■ Task details
All that should appear is the line containing "- [@itacirgabral](https://github.com/itacirgabral) for" and the lines after it in the records below, each reproduced exactly.

■ Input
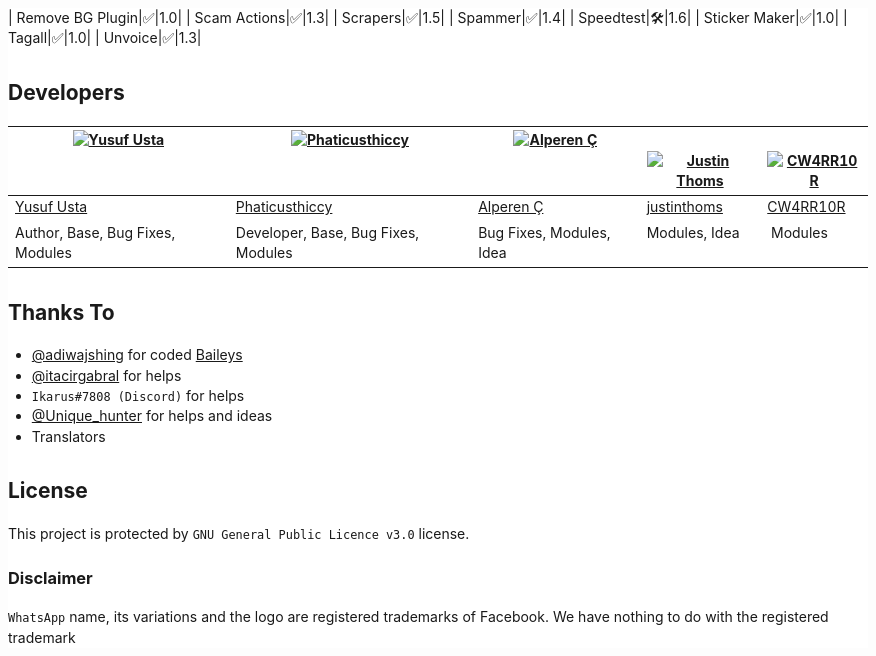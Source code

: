 | Remove BG Plugin|✅|1.0|
| Scam Actions|✅|1.3|
| Scrapers|✅|1.5|
| Spammer|✅|1.4|
| Speedtest|🛠️|1.6|
| Sticker Maker|✅|1.0|
| Tagall|✅|1.0|
| Unvoice|✅|1.3|



## Developers

[![Yusuf Usta](https://github.com/yusufusta.png?size=100)](https://www.fusuf.codes) | [![Phaticusthiccy](https://github.com/phaticusthiccy.png?size=100)](https://github.com/phaticusthiccy) | [![Alperen Ç](https://github.com/xacnio.png?size=100)](https://github.com/xacnio) | [![Justin Thoms](https://github.com/justinthoms.png?size=100)](https://github.com/justinthoms) | [![CW4RR10R](https://github.com/CW4RR10R.png?size=100)](https://github.com/CW4RR10R)
----|----|----|----|----
[Yusuf Usta](https://t.me/fusufs) | [Phaticusthiccy](https://github.com/phaticusthiccy) | [Alperen Ç](https://t.me/xacnio) | [justinthoms](https://t.me/Mr_justinthomas) | [CW4RR10R](https://github.com/CW4RR10R)
Author, Base, Bug Fixes, Modules | Developer, Base, Bug Fixes, Modules | Bug Fixes, Modules, Idea | Modules, Idea | Modules

## Thanks To
- [@adiwajshing](https://github.com/adiwajshing) for coded [Baileys](https://github.com/adiwajshing/Baileys) 
- [@itacirgabral](https://github.com/itacirgabral) for helps
- `Ikarus#7808 (Discord)` for helps
- [@Unique_hunter](https://t.me/Unique_hunter) for helps and ideas
- Translators

## License
This project is protected by `GNU General Public Licence v3.0` license.

### Disclaimer
`WhatsApp` name, its variations and the logo are registered trademarks of Facebook. We have nothing to do with the registered trademark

■ Exercise result
- [@itacirgabral](https://github.com/itacirgabral) for helps
- `Ikarus#7808 (Discord)` for helps
- [@Unique_hunter](https://t.me/Unique_hunter) for helps and ideas
- Translators

## License
This project is protected by `GNU General Public Licence v3.0` license.

### Disclaimer
`WhatsApp` name, its variations and the logo are registered trademarks of Facebook. We have nothing to do with the registered trademark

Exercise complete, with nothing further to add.